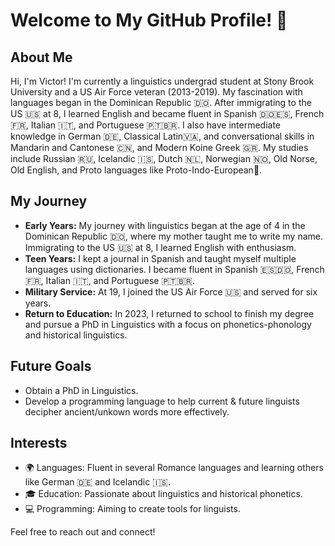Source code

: # Welcome to My GitHub Profile! 👋

## About Me

Hi, I'm Victor! I'm currently a linguistics undergrad student at Stony Brook University and a US Air Force veteran (2013-2019). My fascination with languages began in the Dominican Republic 🇩🇴. After immigrating to the US 🇺🇸 at 8, I learned English and became fluent in Spanish 🇩🇴🇪🇸, French 🇫🇷, Italian 🇮🇹, and Portuguese 🇵🇹🇧🇷. I also have intermediate knowledge in German 🇩🇪, Classical Latin🇻🇦, and conversational skills in Mandarin and Cantonese 🇨🇳, and Modern Koine Greek 🇬🇷. My studies include Russian 🇷🇺, Icelandic 🇮🇸, Dutch 🇳🇱, Norwegian 🇳🇴, Old Norse, Old English, and Proto languages like Proto-Indo-European📜.

## My Journey

- **Early Years:** My journey with linguistics began at the age of 4 in the Dominican Republic 🇩🇴, where my mother taught me to write my name. Immigrating to the US 🇺🇸 at 8, I learned English with enthusiasm.
- **Teen Years:** I kept a journal in Spanish and taught myself multiple languages using dictionaries. I became fluent in Spanish 🇪🇸🇩🇴, French 🇫🇷, Italian 🇮🇹, and Portuguese 🇵🇹🇧🇷.
- **Military Service:** At 19, I joined the US Air Force 🇺🇸 and served for six years.
- **Return to Education:** In 2023, I returned to school to finish my degree and pursue a PhD in Linguistics with a focus on phonetics-phonology and historical linguistics.

## Future Goals

- Obtain a PhD in Linguistics.
- Develop a programming language to help current & future linguists decipher ancient/unkown words more effectively.

## Interests

- 🌍 Languages: Fluent in several Romance languages and learning others like German 🇩🇪 and Icelandic 🇮🇸.
- 🎓 Education: Passionate about linguistics and historical phonetics.
- 💻 Programming: Aiming to create tools for linguists.

Feel free to reach out and connect!
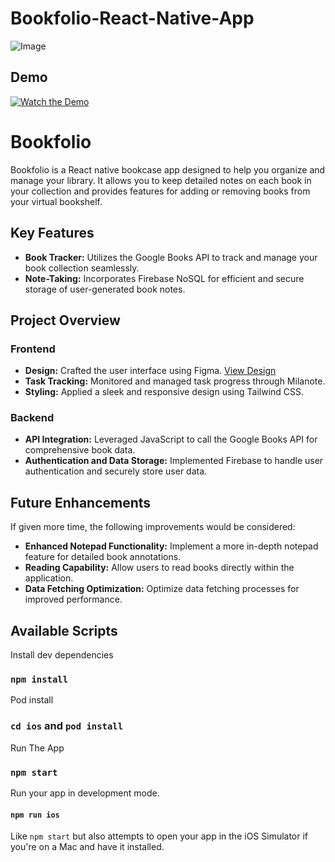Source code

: # Bookfolio-React-Native-App

![Image](https://i.ibb.co/gvfhXBC/Bookfolio-2-1.png)

## Demo

[![Watch the Demo](https://github.com/NEjim2001/Bookfolio/assets/144557253/ddc28d2a-1188-484d-a9d0-c6aee8c1dde0)](https://www.youtube.com/watch?v=uYHivVtHCXc)

# Bookfolio

Bookfolio is a React native bookcase app designed to help you organize and manage your library. It allows you to keep detailed notes on each book in your collection and provides features for adding or removing books from your virtual bookshelf.

## Key Features

- **Book Tracker:** Utilizes the Google Books API to track and manage your book collection seamlessly.
- **Note-Taking:** Incorporates Firebase NoSQL for efficient and secure storage of user-generated book notes.

## Project Overview

### Frontend

- **Design:** Crafted the user interface using Figma. [View Design](https://www.figma.com/file/2x9lqbX0yWiY2JxQON2i5r/BookfolioApp?type=design&node-id=0%3A1&mode=design&t=QB7dhsCsLdMbWTwq-1)
- **Task Tracking:** Monitored and managed task progress through Milanote.
- **Styling:** Applied a sleek and responsive design using Tailwind CSS.

### Backend

- **API Integration:** Leveraged JavaScript to call the Google Books API for comprehensive book data.
- **Authentication and Data Storage:** Implemented Firebase to handle user authentication and securely store user data.

## Future Enhancements

If given more time, the following improvements would be considered:

- **Enhanced Notepad Functionality:** Implement a more in-depth notepad feature for detailed book annotations.
- **Reading Capability:** Allow users to read books directly within the application.
- **Data Fetching Optimization:** Optimize data fetching processes for improved performance.

## Available Scripts

Install dev dependencies

### `npm install` 

Pod install
### `cd ios` and `pod install`

Run The App
### `npm start`

Run your app in development mode.
#### `npm run ios`

Like `npm start` but also attempts to open your app in the iOS Simulator if you're on a Mac and have it installed.


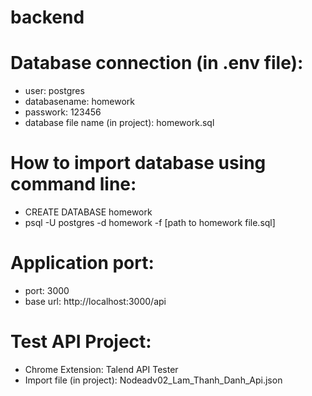 # backend

# Database connection (in .env file):
 - user: postgres
 - databasename: homework
 - passwork: 123456
 - database file name (in project): homework.sql
   
# How to import database using command line:
 - CREATE DATABASE homework
 - psql -U postgres -d homework -f [path to homework file.sql]

# Application port:
 - port: 3000
 - base url: http://localhost:3000/api


# Test API Project:
 - Chrome Extension: Talend API Tester
 - Import file (in project): Nodeadv02_Lam_Thanh_Danh_Api.json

### What needs to be done
Make an exact reproduction of the listing above, without any pictures.

### Response to the exercise
Source code

: # Welcome to My GitHub Profile! 👋

## About Me

Hi, I'm Victor! I'm currently a linguistics undergrad student at Stony Brook University and a US Air Force veteran (2013-2019). My fascination with languages began in the Dominican Republic 🇩🇴. After immigrating to the US 🇺🇸 at 8, I learned English and became fluent in Spanish 🇩🇴🇪🇸, French 🇫🇷, Italian 🇮🇹, and Portuguese 🇵🇹🇧🇷. I also have intermediate knowledge in German 🇩🇪, Classical Latin🇻🇦, and conversational skills in Mandarin and Cantonese 🇨🇳, and Modern Koine Greek 🇬🇷. My studies include Russian 🇷🇺, Icelandic 🇮🇸, Dutch 🇳🇱, Norwegian 🇳🇴, Old Norse, Old English, and Proto languages like Proto-Indo-European📜.

## My Journey

- **Early Years:** My journey with linguistics began at the age of 4 in the Dominican Republic 🇩🇴, where my mother taught me to write my name. Immigrating to the US 🇺🇸 at 8, I learned English with enthusiasm.
- **Teen Years:** I kept a journal in Spanish and taught myself multiple languages using dictionaries. I became fluent in Spanish 🇪🇸🇩🇴, French 🇫🇷, Italian 🇮🇹, and Portuguese 🇵🇹🇧🇷.
- **Military Service:** At 19, I joined the US Air Force 🇺🇸 and served for six years.
- **Return to Education:** In 2023, I returned to school to finish my degree and pursue a PhD in Linguistics with a focus on phonetics-phonology and historical linguistics.

## Future Goals

- Obtain a PhD in Linguistics.
- Develop a programming language to help current & future linguists decipher ancient/unkown words more effectively.

## Interests

- 🌍 Languages: Fluent in several Romance languages and learning others like German 🇩🇪 and Icelandic 🇮🇸.
- 🎓 Education: Passionate about linguistics and historical phonetics.
- 💻 Programming: Aiming to create tools for linguists.

Feel free to reach out and connect!
Source code

: # Bookfolio-React-Native-App

![Image](https://i.ibb.co/gvfhXBC/Bookfolio-2-1.png)

## Demo

[![Watch the Demo](https://github.com/NEjim2001/Bookfolio/assets/144557253/ddc28d2a-1188-484d-a9d0-c6aee8c1dde0)](https://www.youtube.com/watch?v=uYHivVtHCXc)

# Bookfolio

Bookfolio is a React native bookcase app designed to help you organize and manage your library. It allows you to keep detailed notes on each book in your collection and provides features for adding or removing books from your virtual bookshelf.

## Key Features

- **Book Tracker:** Utilizes the Google Books API to track and manage your book collection seamlessly.
- **Note-Taking:** Incorporates Firebase NoSQL for efficient and secure storage of user-generated book notes.

## Project Overview

### Frontend

- **Design:** Crafted the user interface using Figma. [View Design](https://www.figma.com/file/2x9lqbX0yWiY2JxQON2i5r/BookfolioApp?type=design&node-id=0%3A1&mode=design&t=QB7dhsCsLdMbWTwq-1)
- **Task Tracking:** Monitored and managed task progress through Milanote.
- **Styling:** Applied a sleek and responsive design using Tailwind CSS.

### Backend

- **API Integration:** Leveraged JavaScript to call the Google Books API for comprehensive book data.
- **Authentication and Data Storage:** Implemented Firebase to handle user authentication and securely store user data.

## Future Enhancements

If given more time, the following improvements would be considered:

- **Enhanced Notepad Functionality:** Implement a more in-depth notepad feature for detailed book annotations.
- **Reading Capability:** Allow users to read books directly within the application.
- **Data Fetching Optimization:** Optimize data fetching processes for improved performance.

## Available Scripts

Install dev dependencies

### `npm install` 

Pod install
### `cd ios` and `pod install`

Run The App
### `npm start`

Run your app in development mode.
#### `npm run ios`

Like `npm start` but also attempts to open your app in the iOS Simulator if you're on a Mac and have it installed.


 # backend

# Database connection (in .env file):
 - user: postgres
 - databasename: homework
 - passwork: 123456
 - database file name (in project): homework.sql
   
# How to import database using command line:
 - CREATE DATABASE homework
 - psql -U postgres -d homework -f [path to homework file.sql]

# Application port:
 - port: 3000
 - base url: http://localhost:3000/api


# Test API Project:
 - Chrome Extension: Talend API Tester
 - Import file (in project): Nodeadv02_Lam_Thanh_Danh_Api.json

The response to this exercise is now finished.